The ratings also take into account HPI's workout approach, which continues to benefit from a dedicated in-house real-estate team. However, the Head of Real Estate has not been replaced since the position was vacated in July 2015. The function now reports into the Legal Counsel. Any loss of real estate knowledge from such departure is mitigated by an experienced asset management team with an average of over 10 years industry experience closely involved in each workout case.
The ratings reflect HPI's stable financial condition. Neither HPI nor its ultimate owner Starwood Property Trust Inc. (STWD) has a credit rating with Fitch. However, Fitch has assessed both entities, and found STWD's financial condition stable between December 2013 and 2014. With the ownership by STWD in place for a further year Fitch is comfortable of its continuous support, including co-funding opportunities for NPL transactions.
In 2014 HPI took a number of steps to address its staff turnover, which continues to be higher than peers. This is achieved by hiring an experienced head of HR, aligning and standardising job titles throughout the company, and introducing a formalised induction training within the performance review process.

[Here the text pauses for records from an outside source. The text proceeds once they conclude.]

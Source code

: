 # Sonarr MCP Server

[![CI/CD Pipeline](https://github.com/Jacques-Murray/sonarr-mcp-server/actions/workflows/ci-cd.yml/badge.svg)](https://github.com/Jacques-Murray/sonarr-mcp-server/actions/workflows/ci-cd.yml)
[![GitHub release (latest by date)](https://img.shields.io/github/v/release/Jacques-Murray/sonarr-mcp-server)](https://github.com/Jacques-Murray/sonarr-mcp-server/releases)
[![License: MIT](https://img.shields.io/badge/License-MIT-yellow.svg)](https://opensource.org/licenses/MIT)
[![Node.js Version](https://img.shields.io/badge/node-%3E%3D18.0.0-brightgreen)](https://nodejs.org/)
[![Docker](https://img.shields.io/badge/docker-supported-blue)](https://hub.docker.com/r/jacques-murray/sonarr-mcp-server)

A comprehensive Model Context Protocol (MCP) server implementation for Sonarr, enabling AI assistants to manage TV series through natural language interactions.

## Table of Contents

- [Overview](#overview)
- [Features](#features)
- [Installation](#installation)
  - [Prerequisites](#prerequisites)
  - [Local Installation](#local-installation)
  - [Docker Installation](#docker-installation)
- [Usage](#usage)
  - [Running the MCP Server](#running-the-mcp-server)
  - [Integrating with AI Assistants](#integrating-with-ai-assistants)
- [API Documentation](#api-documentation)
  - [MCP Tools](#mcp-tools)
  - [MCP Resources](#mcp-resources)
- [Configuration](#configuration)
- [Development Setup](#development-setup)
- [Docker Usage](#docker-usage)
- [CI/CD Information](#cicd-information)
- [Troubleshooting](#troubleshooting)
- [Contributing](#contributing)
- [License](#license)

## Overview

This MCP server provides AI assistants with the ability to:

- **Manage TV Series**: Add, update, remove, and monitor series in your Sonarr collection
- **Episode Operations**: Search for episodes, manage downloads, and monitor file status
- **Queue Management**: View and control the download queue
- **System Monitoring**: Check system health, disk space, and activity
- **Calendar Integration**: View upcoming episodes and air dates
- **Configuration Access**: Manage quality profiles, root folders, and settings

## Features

At 30 June 2015, HPI's primary servicing portfolio totalled just over GBP10bn (31 December 2014: GBP8bn), including 254 loans and 7,000 commercial properties (with UK assets representing 35% and 47% by value and number of loans, respectively). Of the portfolio 33% by value is securitised.
The active special servicing portfolio accounted for GBP5.2bn and 145 loans. This is an increase of 20% by value and 48% by number during the last six months prior to end-June 2015 with UK assets representing 27% by value and 50% by number.
Fitch employed its global servicer rating criteria in analysing the servicer's operations and financial condition, with the former criteria including a comparison of similar UK commercial servicers as part of the review process. The analysis is based on information provided by HPI.